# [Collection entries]
····················

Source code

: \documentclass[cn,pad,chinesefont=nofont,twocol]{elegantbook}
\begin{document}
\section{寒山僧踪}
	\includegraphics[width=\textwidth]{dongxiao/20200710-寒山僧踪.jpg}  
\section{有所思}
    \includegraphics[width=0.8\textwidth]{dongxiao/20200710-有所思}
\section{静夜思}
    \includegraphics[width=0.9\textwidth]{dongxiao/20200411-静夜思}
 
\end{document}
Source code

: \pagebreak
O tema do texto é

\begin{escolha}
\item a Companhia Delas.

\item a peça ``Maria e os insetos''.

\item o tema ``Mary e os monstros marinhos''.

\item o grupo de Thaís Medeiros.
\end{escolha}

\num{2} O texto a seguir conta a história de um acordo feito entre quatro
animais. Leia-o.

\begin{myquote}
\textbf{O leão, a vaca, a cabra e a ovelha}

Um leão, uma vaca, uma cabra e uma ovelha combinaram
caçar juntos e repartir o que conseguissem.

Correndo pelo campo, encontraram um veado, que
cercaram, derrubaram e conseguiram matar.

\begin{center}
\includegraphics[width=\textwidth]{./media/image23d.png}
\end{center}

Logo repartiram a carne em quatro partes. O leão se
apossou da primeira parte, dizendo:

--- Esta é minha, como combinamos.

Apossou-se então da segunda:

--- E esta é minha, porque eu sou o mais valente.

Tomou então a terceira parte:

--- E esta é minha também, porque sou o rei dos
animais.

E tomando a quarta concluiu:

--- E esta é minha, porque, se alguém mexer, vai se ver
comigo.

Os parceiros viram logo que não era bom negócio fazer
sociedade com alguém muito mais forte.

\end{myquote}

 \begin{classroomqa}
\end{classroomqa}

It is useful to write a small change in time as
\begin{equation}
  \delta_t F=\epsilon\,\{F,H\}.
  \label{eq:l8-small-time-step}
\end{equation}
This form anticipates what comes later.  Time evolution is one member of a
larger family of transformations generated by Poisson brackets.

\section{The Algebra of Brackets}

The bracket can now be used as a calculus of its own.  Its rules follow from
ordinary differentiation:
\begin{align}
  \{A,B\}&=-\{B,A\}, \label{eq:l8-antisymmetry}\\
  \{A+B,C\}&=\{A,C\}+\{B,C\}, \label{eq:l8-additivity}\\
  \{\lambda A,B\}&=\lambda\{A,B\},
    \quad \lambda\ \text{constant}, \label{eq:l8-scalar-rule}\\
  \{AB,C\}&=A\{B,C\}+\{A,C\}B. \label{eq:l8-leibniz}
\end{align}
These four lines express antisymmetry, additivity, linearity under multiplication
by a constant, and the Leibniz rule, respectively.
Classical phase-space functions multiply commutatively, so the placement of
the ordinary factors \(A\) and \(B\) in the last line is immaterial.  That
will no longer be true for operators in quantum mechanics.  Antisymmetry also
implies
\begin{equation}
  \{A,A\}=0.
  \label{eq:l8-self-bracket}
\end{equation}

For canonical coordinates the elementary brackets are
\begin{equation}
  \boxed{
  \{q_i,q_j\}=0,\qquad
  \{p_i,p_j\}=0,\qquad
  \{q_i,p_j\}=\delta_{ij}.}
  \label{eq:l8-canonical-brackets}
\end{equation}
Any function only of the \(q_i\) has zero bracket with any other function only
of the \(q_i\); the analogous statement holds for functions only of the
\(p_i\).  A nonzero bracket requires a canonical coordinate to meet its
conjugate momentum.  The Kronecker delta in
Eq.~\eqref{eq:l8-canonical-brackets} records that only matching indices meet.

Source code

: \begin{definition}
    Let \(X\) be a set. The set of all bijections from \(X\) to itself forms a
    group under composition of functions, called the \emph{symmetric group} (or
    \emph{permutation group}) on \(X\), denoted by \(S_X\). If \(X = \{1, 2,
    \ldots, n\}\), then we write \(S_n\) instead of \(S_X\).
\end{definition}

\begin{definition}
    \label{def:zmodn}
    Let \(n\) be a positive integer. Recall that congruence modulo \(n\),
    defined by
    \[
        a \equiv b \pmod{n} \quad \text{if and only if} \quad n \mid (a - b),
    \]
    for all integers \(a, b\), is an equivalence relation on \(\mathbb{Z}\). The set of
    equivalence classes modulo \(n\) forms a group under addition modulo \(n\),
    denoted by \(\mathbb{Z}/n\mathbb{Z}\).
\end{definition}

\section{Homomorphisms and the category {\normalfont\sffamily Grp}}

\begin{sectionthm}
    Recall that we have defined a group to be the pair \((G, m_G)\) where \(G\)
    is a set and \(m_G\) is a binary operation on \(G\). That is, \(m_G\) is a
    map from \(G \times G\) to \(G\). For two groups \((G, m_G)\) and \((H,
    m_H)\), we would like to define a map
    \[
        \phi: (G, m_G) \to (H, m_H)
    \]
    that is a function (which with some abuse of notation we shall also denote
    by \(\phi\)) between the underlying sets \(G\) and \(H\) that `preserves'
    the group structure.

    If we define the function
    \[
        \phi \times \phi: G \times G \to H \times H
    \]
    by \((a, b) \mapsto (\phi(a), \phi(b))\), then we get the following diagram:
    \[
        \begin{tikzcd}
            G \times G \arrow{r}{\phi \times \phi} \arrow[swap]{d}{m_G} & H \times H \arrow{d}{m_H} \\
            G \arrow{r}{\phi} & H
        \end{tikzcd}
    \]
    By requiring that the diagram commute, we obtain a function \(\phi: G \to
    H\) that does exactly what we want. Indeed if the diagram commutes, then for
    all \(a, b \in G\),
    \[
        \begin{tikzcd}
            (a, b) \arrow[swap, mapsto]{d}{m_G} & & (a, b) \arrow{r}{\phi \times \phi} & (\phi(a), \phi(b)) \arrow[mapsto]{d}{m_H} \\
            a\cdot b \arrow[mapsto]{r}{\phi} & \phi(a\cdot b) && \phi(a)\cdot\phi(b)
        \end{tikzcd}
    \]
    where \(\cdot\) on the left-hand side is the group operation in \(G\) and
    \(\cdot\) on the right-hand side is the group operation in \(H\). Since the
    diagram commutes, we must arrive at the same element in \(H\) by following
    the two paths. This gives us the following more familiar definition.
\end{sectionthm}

····················

# [The task]
Counting only lines that hold "label", report how many there are in the records above, as a bare number.

# [Your solution]
8